"Can I easily add subtitles to my video? Do I need to transcribe it? Can I add different languages? What are the time and cost implications?”
What are the benefits?
Arguably the most important benefit is enhanced accessibility. You will open up your video to viewers who are deaf or hard of hearing. Over 5% of the world’s population has a disabling hearing loss, so subtitles can make your video better accessible to more than 360 million people.
Non-English subtitles can also effectively make your video accessible to a global audience. In a world of 7.5 billion people, only 2 billion people speak English!
Another benefit is for Search Engine Optimisation (SEO) purposes. At the time of writing (March 2020) search engines can’t watch your video but they can crawl your subtitle file. Search engines use the data in the subtitle file to rank your video, helping it to appear in relevant searches.
Finally, subtitles or captions are often used on social media videos, as content creators understand that most viewers won’t hear the audio until they click to engage with the video. Did you know that 85% of video on Facebook is watched without sound?
No question, subtitles and captions can be hugely beneficial – so how can you utilise them? And, before we go any further, what are the differences between subtitles and closed captions?

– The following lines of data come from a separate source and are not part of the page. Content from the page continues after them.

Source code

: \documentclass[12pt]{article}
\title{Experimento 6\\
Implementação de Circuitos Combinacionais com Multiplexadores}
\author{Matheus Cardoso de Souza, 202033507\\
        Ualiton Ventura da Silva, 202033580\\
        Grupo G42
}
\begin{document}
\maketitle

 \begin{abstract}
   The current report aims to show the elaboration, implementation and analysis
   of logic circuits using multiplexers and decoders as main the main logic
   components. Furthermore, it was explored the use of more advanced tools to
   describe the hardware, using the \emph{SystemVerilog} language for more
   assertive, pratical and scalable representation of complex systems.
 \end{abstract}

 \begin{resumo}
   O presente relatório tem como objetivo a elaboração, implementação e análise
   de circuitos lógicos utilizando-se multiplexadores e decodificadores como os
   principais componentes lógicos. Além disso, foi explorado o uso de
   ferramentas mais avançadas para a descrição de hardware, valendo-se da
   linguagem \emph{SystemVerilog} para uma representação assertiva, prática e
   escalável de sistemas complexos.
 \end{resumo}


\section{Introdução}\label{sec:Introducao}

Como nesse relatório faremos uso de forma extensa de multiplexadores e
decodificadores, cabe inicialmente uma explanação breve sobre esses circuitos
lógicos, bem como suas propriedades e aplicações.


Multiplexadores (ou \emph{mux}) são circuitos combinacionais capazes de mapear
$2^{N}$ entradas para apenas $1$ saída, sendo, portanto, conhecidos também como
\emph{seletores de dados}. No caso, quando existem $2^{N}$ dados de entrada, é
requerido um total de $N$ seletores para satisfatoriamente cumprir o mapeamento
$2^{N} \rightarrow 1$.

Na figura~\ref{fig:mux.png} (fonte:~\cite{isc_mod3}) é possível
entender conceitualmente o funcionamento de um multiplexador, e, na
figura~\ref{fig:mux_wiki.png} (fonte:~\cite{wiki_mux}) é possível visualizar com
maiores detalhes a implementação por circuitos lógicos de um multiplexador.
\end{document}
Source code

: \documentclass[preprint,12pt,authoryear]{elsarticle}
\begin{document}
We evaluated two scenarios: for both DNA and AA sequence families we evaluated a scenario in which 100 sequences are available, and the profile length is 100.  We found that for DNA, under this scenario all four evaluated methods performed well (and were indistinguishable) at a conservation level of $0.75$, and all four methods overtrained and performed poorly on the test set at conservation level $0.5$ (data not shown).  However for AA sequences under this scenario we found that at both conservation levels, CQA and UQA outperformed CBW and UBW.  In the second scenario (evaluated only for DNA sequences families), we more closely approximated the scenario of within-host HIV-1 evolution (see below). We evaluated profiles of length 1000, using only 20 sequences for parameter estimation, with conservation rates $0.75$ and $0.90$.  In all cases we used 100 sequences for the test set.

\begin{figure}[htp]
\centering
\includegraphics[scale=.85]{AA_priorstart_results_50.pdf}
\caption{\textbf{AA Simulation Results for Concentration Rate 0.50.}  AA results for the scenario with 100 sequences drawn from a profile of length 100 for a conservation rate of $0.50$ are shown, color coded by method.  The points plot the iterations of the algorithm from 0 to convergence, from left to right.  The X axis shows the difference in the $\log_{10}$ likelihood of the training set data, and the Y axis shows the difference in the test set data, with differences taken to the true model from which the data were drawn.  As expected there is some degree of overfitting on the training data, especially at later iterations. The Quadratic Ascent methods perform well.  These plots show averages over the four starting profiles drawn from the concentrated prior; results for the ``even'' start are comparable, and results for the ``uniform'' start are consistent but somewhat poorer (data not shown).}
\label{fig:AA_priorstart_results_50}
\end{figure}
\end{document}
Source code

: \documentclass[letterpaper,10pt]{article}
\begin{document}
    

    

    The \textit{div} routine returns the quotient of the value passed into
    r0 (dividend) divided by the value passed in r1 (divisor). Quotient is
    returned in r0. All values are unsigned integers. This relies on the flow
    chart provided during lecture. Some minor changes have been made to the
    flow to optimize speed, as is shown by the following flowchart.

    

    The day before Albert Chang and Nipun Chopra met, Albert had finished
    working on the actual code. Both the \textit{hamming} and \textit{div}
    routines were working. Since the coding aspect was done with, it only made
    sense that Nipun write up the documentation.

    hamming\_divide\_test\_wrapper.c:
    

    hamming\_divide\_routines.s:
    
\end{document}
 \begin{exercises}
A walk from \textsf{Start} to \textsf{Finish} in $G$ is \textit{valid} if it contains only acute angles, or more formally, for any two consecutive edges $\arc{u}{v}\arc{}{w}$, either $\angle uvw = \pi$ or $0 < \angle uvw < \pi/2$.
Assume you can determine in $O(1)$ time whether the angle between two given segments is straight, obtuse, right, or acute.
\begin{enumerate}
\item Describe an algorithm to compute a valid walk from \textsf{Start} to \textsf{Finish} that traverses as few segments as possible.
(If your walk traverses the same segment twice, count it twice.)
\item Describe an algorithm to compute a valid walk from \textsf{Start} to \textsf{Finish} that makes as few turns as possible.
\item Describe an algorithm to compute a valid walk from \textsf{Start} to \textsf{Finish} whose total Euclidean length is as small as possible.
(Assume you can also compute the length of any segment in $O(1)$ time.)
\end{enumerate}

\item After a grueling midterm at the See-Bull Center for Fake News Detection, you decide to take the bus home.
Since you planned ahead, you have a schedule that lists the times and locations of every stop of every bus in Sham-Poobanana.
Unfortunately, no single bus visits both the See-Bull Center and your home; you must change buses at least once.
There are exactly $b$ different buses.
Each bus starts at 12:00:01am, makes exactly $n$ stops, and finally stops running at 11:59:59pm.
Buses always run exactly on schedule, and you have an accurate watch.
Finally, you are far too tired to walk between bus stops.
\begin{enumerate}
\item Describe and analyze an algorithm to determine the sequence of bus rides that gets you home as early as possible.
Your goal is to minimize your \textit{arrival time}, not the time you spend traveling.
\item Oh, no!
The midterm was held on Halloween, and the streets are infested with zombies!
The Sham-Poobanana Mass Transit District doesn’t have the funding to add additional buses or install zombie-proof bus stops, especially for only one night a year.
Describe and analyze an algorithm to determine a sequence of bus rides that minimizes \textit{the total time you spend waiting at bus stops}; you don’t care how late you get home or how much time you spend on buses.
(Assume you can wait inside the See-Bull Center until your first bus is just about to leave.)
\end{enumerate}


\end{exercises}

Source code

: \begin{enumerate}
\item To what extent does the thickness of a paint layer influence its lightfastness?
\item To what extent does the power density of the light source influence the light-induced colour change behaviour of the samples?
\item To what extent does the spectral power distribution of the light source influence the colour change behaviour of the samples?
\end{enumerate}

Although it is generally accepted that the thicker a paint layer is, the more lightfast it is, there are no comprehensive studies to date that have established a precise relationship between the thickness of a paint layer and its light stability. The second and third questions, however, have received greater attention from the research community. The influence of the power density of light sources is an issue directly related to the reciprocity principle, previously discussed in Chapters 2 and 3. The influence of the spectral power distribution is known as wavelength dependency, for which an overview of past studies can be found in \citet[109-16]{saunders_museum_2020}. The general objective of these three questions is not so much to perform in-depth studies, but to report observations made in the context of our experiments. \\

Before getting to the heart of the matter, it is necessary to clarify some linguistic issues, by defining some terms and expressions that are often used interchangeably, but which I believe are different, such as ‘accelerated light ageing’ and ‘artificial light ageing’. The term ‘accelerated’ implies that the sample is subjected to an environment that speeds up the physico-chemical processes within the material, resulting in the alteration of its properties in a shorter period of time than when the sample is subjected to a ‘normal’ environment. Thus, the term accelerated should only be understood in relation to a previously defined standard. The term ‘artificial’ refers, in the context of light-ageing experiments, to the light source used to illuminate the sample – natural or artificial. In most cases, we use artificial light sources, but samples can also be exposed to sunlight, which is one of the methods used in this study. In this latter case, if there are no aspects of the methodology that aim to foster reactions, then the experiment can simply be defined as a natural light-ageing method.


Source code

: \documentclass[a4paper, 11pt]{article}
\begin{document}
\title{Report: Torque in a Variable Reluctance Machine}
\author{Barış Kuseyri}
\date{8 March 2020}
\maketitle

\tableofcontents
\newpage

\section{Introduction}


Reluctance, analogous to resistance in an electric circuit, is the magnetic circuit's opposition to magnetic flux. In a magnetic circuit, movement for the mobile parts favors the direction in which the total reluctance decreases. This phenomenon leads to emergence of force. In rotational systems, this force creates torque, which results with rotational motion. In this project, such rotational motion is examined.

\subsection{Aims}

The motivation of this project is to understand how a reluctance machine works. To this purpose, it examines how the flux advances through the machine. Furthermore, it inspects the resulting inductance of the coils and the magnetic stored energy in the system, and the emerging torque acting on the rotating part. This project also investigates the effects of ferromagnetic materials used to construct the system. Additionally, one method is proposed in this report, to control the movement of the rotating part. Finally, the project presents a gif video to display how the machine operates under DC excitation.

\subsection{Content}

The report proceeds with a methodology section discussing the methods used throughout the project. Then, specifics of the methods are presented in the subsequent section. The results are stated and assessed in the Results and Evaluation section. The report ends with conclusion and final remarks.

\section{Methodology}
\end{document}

Subtitles are a text alternative for the dialogue/narration.
Captions are text alternative for the dialogue/narration AND other relevant parts of the soundtrack such as noises or audio cues.
Subtitles assume that the viewer can hear, and are typically used in movies when a foreign language is being spoken.
Captions assume that the viewer is hard of hearing in some way, and include written descriptions of other important sounds, e.g. [MUSIC PLAYS] or [CAR HORN SOUNDS].
Who your audience is tends to dictate as to whether your video needs subtitles or captions.
How do they work?
Subtitles and captions are added to video platforms such as YouTube and Vimeo in a side-car fashion – in other words you upload your video file plus a separate subtitle file.
The subtitle files are a basic text file with all of the transcribed lines of dialogue, dictation and/or translation and their respective time-stamped information which tells the software when to show it, like this:
00:03:24 –> 00:03:35
Relates to dialogue that will appear on screen between 3 mins 24 secs and 3 mins 35 secs.
The video platform reads these files and displays them as subtitles on screen. NB: Frustratingly, there isn’t one universal file type for subtitle files. The most common are .sbv .srt & .sub… but there are lots more!
Closed captions can be toggled on and off as required and multiple languages can be selected, depending on the options the subtitle file author has included.
Browsers store users preferences, so typically someone who is hard of hearing will have subtitles or closed captions activated automatically. Similarly, a non-English speaker will likely have subtitles turned on by default for English-language videos. This is why closed captions are usually the best choice, as one video can carry multiple language options, making it accessible to the widest possible audience.
How can I add subtitles or captions to my video?
At an early stage of our project-scoping discussions we will discuss subtitles and captions with you, looking at your target audience and the platform(s) where the video will be hosted.
Some video platforms have their own subtitling tools which allow uploaders to manually create and edit subtitle files. They’re relatively easy to use and free, and some clients are quite happy to jump in and have a go themselves.
We offer a fully-managed service, starting with transcription and/or translation, then creating & testing the subtitle or caption files to ensure smooth performance and the widest possible audience for your video. Costs for these services are relatively low, and based on the potential benefits are well worth considering.